AirPodsy na problemy ze słuchem. Ten plan Apple'a dobrze brzmi
AirPodsy jako idealne słuchawki dla osób z problemami ze słuchem - ten plan Apple’a mi się podoba. Już teraz można wykorzystać zestaw jako prowizoryczny aparat słuchowy, a w przyszłości mają pojawić się nowe funkcje zdrowotne, dzięki którym słuchawki mogą stać się pełnoprawnym produktem medycznym. Nie mogę się doczekać.
Problemy ze słuchem dotykają masę ludzi. Apple, który od lat jest jednym z największych producentów słuchawek na świecie, dostrzega to i stara się pomóc tym klientom, którzy nie słyszą już zbyt dobrze. System operacyjny iOS można zintegrować bezpośrednio z aparatami słuchowymi, ale co z osobami, które nie są gotowe na to, by sobie takie urządzenie sprawić?
Czytaj też: AirPods Pro 2 kontra AirPods Pro 1. Porównanie słuchawek Apple'a z ANC. Które kupić?
Tutaj do gry wchodzą zestawy słuchawkowe AirPods Pro, które można od kilku lat przerobić na taki… prowizoryczny aparat słuchowy.
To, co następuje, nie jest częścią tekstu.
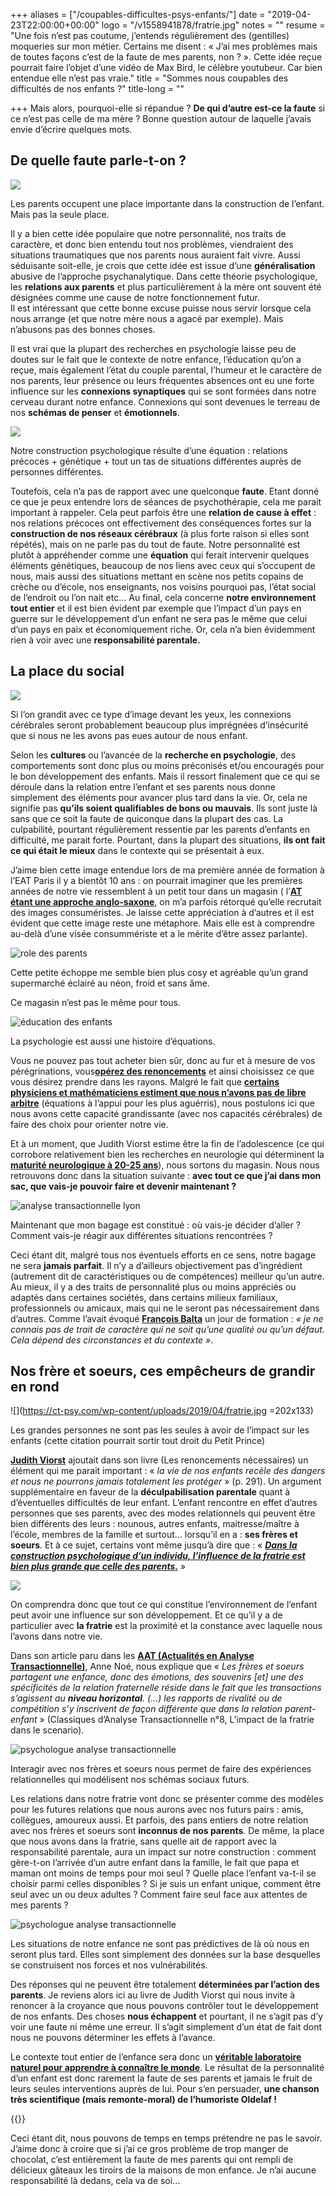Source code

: +++
aliases = ["/coupables-difficultes-psys-enfants/"]
date = "2019-04-23T22:00:00+00:00"
logo = "/v1558941878/fratrie.jpg"
notes = ""
resume = "Une fois n’est pas coutume, j’entends régulièrement des (gentilles) moqueries sur mon métier. Certains me disent : « J’ai mes problèmes mais de toutes façons c’est de la faute de mes parents, non ? ». Cette idée reçue pourrait faire l’objet d’une vidéo de Max Bird, le célèbre youtubeur. Car bien entendue elle n’est pas vraie."
title = "Sommes nous coupables des difficultés de nos enfants ?"
title-long = ""

+++
Mais alors, pourquoi-elle si répandue ? **De qui d’autre est-ce la faute** si ce n’est pas celle de ma mère ? Bonne question autour de laquelle j’avais envie d’écrire quelques mots.

## De quelle faute parle-t-on ?

![](https://ct-psy.com/wp-content/uploads/2019/03/Fratrie-4.jpeg)

Les parents occupent une place importante dans la construction de l’enfant. Mais pas la seule place.

Il y a bien cette idée populaire que notre personnalité, nos traits de caractère, et donc bien entendu tout nos problèmes, viendraient des situations traumatiques que nos parents nous auraient fait vivre. Aussi séduisante soit-elle, je crois que cette idée est issue d’une **généralisation** abusive de l’approche psychanalytique. Dans cette théorie psychologique, les **relations aux parents** et plus particulièrement à la mère ont souvent été désignées comme une cause de notre fonctionnement futur.   
Il est intéressant que cette bonne excuse puisse nous servir lorsque cela nous arrange (et que notre mère nous a agacé par exemple). Mais n’abusons pas des bonnes choses.

Il est vrai que la plupart des recherches en psychologie laisse peu de doutes sur le fait que le contexte de notre enfance, l’éducation qu’on a reçue, mais également l’état du couple parental, l’humeur et le caractère de nos parents, leur présence ou leurs fréquentes absences ont eu une forte influence sur les **connexions synaptiques** qui se sont formées dans notre cerveau durant notre enfance. Connexions qui sont devenues le terreau de nos **schémas de penser** et **émotionnels**.

![](https://ct-psy.com/wp-content/uploads/2019/03/Fratrie-5.jpeg)

Notre construction psychologique résulte d’une équation : relations précoces + génétique + tout un tas de situations différentes auprès de personnes différentes.

Toutefois, cela n’a pas de rapport avec une quelconque **faute**. Etant donné ce que je peux entendre lors de séances de psychothérapie, cela me parait important à rappeler. Cela peut parfois être une **relation de cause à effet** : nos relations précoces ont effectivement des conséquences fortes sur la **construction de nos réseaux cérébraux** (à plus forte raison si elles sont répétés), mais on ne parle pas du tout de faute. Notre personnalité est plutôt à appréhender comme une **équation** qui ferait intervenir quelques éléments génétiques, beaucoup de nos liens avec ceux qui s’occupent de nous, mais aussi des situations mettant en scène nos petits copains de crèche ou d’école, nos enseignants, nos voisins pourquoi pas, l’état social de l’endroit ou l’on nait etc… Au final, cela concerne **notre environnement tout entier** et il est bien évident par exemple que l’impact d’un pays en guerre sur le développement d’un enfant ne sera pas le même que celui d’un pays en paix et économiquement riche. Or, cela n’a bien évidemment rien à voir avec une **responsabilité parentale.**

## La place du social

![](https://ct-psy.com/wp-content/uploads/2019/04/guerre-1.jpeg)

Si l’on grandit avec ce type d’image devant les yeux, les connexions cérébrales seront probablement beaucoup plus imprégnées d’insécurité que si nous ne les avons pas eues autour de nous enfant.

Selon les **cultures** ou l’avancée de la **recherche en psychologie**, des comportements sont donc plus ou moins préconisés et/ou encouragés pour le bon développement des enfants. Mais il ressort finalement que ce qui se déroule dans la relation entre l’enfant et ses parents nous donne simplement des éléments pour avancer plus tard dans la vie. Or, cela ne signifie pas **qu’ils soient qualifiables de bons ou mauvais**. Ils sont juste là sans que ce soit la faute de quiconque dans la plupart des cas. La culpabilité, pourtant régulièrement ressentie par les parents d’enfants en difficulté, me parait forte. Pourtant, dans la plupart des situations, **ils ont fait ce qui était le mieux** dans le contexte qui se présentait à eux.

J’aime bien cette image entendue lors de ma première année de formation à l’EAT Paris il y a bientôt 10 ans : on pourrait imaginer que les premières années de notre vie ressemblent à un petit tour dans un magasin ( l’[**AT étant une approche anglo-saxone**](https://ct-psy.com/cest-quoi-analyse-transactionnelle/), on m’a parfois rétorqué qu’elle recrutait des images consuméristes. Je laisse cette appréciation à d’autres et il est évident que cette image reste une métaphore. Mais elle est à comprendre au-delà d’une visée consummériste et a le mérite d’être assez parlante).

![role des parents](https://ct-psy.com/wp-content/uploads/2019/04/shopping-AT.jpeg)

Cette petite échoppe me semble bien plus cosy et agréable qu’un grand supermarché éclairé au néon, froid et sans âme.

Ce magasin n’est pas le même pour tous.

![éducation des enfants](https://ct-psy.com/wp-content/uploads/2019/04/maths-1-1024x682.jpeg)

La psychologie est aussi une histoire d’équations.

Vous ne pouvez pas tout acheter bien sûr, donc au fur et à mesure de vos pérégrinations, vous[**opérez des renoncements**](https://ct-psy.com/les-renoncements-necessaires-presentation-du-livre-de-judith-viorst/) et ainsi choisissez ce que vous désirez prendre dans les rayons. Malgré le fait que [**certains physiciens et mathématiciens estiment que nous n’avons pas de libre arbitre**](httpss://www.agoravox.fr/actualites/technologies/article/une-methode-mathematique-pour-212173) (équations à l’appui pour les plus aguérris), nous postulons ici que nous avons cette capacité grandissante (avec nos capacités cérébrales) de faire des choix pour orienter notre vie.

Et à un moment, que Judith Viorst estime être la fin de l’adolescence (ce qui corrobore relativement bien les recherches en neurologie qui déterminent la [**maturité neurologique à 20-25 ans**](httpss://www.francetvinfo.fr/replay-radio/info-sciences/les-cinq-ages-du-cerveau_1764707.html)), nous sortons du magasin. Nous nous retrouvons donc dans la situation suivante : **avec tout ce que j’ai dans mon sac, que vais-je pouvoir faire et devenir maintenant ?**

![analyse transactionnelle lyon](https://ct-psy.com/wp-content/uploads/2019/04/bagage.jpeg)

Maintenant que mon bagage est constitué : où vais-je décider d’aller ? Comment vais-je réagir aux différentes situations rencontrées ?

Ceci étant dit, malgré tous nos éventuels efforts en ce sens, notre bagage ne sera **jamais parfait**. Il n’y a d’ailleurs objectivement pas d’ingrédient (autrement dit de caractéristiques ou de compétences) meilleur qu’un autre. Au mieux, il y a des traits de personnalité plus ou moins appréciés ou adaptés dans certaines sociétés, dans certains milieux familiaux, professionnels ou amicaux, mais qui ne le seront pas nécessairement dans d’autres. Comme l’avait évoqué [**François Balta**](https://ct-psy.com/interview-de-francois-balta/) un jour de formation : _« je ne connais pas de trait de caractère qui ne soit qu’une qualité ou qu’un défaut. Cela dépend des circonstances et du contexte »_.

## Nos frère et soeurs, ces empêcheurs de grandir en rond

![](https://ct-psy.com/wp-content/uploads/2019/04/fratrie.jpg =202x133)

Les grandes personnes ne sont pas les seules à avoir de l’impact sur les enfants (cette citation pourrait sortir tout droit du Petit Prince)

[**Judith Viorst**](https://ct-psy.com/les-renoncements-necessaires-presentation-du-livre-de-judith-viorst/) ajoutait dans son livre (Les renoncements nécessaires) un élément qui me parait important : « _la vie de nos enfants recèle des dangers et nous ne pourrons jamais totalement les protéger_ » (p. 291). Un argument supplémentaire en faveur de la **déculpabilisation parentale** quant à d’éventuelles difficultés de leur enfant. L’enfant rencontre en effet d’autres personnes que ses parents, avec des modes relationnels qui peuvent être bien différents des leurs : nounous, autres enfants, maitresse/maître à l’école, membres de la famille et surtout… lorsqu’il en a : **ses frères et soeurs**. Et à ce sujet, certains vont même jusqu’à dire que : « [**_Dans la construction psychologique d’un individu, l’influence de la fratrie est bien plus grande que celle des parents._**](httpss://www.psychologies.com/Famille/Relations-familiales/Soeurs-Freres/Articles-et-Dossiers/Freres-et-saeurs-entre-fusion-et-rivalite/La-fratrie-construit-notre-identite/4Le-socle-du-social) »

![](https://ct-psy.com/wp-content/uploads/2019/03/Fratrie-1.jpeg)

On comprendra donc que tout ce qui constitue l’environnement de l’enfant peut avoir une influence sur son développement. Et ce qu’il y a de particulier avec **la fratrie** est la proximité et la constance avec laquelle nous l’avons dans notre vie.

Dans son article paru dans les [**AAT (Actualités en Analyse Transactionnelle)**](httpss://www.cairn.info/revue-actualites-en-analyse-transactionnelle.htm), Anne Noé, nous explique que « _Les frères et soeurs partagent une enfance, donc des émotions, des souvenirs \[et\] une des spécificités de la relation fraternelle réside dans le fait que les transactions s’agissent au **niveau horizontal**. (…) les rapports de rivalité ou de compétition s’y inscrivent de façon différente que dans la relation parent-enfant_ » (Classiques d’Analyse Transactionnelle n°8, L’impact de la fratrie dans le scenario).

![psychologue analyse transactionnelle](https://ct-psy.com/wp-content/uploads/2019/04/fratrie.jpeg)

Interagir avec nos frères et soeurs nous permet de faire des expériences relationnelles qui modélisent nos schémas sociaux futurs.

Les relations dans notre fratrie vont donc se présenter comme des modèles pour les futures relations que nous aurons avec nos futurs pairs : amis, collègues, amoureux aussi. Et parfois, des pans entiers de notre relation avec nos frères et soeurs sont **inconnus de nos parents**. De même, la place que nous avons dans la fratrie, sans quelle ait de rapport avec la responsabilité parentale, aura un impact sur notre construction : comment gère-t-on l’arrivée d’un autre enfant dans la famille, le fait que papa et maman ont moins de temps pour moi seul ? Quelle place l’enfant va-t-il se choisir parmi celles disponibles ? Si je suis un enfant unique, comment être seul avec un ou deux adultes ? Comment faire seul face aux attentes de mes parents ?

![psychologue analyse transactionnelle](https://ct-psy.com/wp-content/uploads/2019/04/question.jpeg)

Les situations de notre enfance ne sont pas prédictives de là où nous en seront plus tard. Elles sont simplement des données sur la base desquelles se construisent nos forces et nos vulnérabilités.

Des réponses qui ne peuvent être totalement **déterminées par l’action des parents**. Je reviens alors ici au livre de Judith Viorst qui nous invite à renoncer à la croyance que nous pouvons contrôler tout le développement de nos enfants. Des choses **nous échappent** et pourtant, il ne s’agit pas d’y voir une faute ni même une erreur. Il s’agit simplement d’un état de fait dont nous ne pouvons déterminer les effets à l’avance.

Le contexte tout entier de l’enfance sera donc un [**véritable laboratoire naturel pour apprendre à connaître le monde**](https://www.femina.ch/societe/psycho/fratrie-faconne-personnalite-caractere-identite-frere-soeur-parents-psychologie-freud-influence). Le résultat de la personnalité d’un enfant est donc rarement la faute de ses parents et jamais le fruit de leurs seules interventions auprès de lui. Pour s’en persuader, **une chanson très scientifique (mais remonte-moral) de l’humoriste Oldelaf !**

{{<youtube R1gXQAOy5hM>}}

Ceci étant dit, nous pouvons de temps en temps prétendre ne pas le savoir. J’aime donc à croire que si j’ai ce gros problème de trop manger de chocolat, c’est entièrement la faute de mes parents qui ont rempli de délicieux gâteaux les tiroirs de la maisons de mon enfance. Je n’ai aucune responsabilité là dedans, cela va de soi…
Sam korzystam z ten funkcji już od kilku lat i nie będzie przesadą, gdy napiszę, iż poprawiło to istotnie mój komfort życia. Z tego powodu niezwykle mnie cieszy, że w przyszłości ma być w tym obszarze jeszcze lepiej.
AirPods i nowe funkcje zdrowotne
Jak podaje Mark Gurman, czyli jeden z najlepiej poinformowanych dziennikarzy zajmujących się firmą z Cupertino, amerykańskie przedsiębiorstwo pracuje obecnie nad nową wersją słuchawek AirPods. Zestawy z nowymi funkcjami zdrowotnymi, które będą mogły analizować słuch użytkownika i pomogą mu lepiej słyszeć ten prawdziwy świat, mogą zadebiutować w 2024 lub 2025 r.
To byłby duży krok. Jak na razie funkcje takie jak Live Listen (do robienia z iPhone’a zdalnego mikrofonu) i dostosowywanie Trybu Kontaktu (poprzez wzmocnienie dźwięku, redukowanie hałasu, zmianę tonu głosu i sprawianie, że głos jest wyraźniejszy) nie są jednak zatwierdzone jako oficjalne zastępstwo aparatu słuchawkowego przez amerykańskie FDA. To się może jednak zmienić w przyszłości.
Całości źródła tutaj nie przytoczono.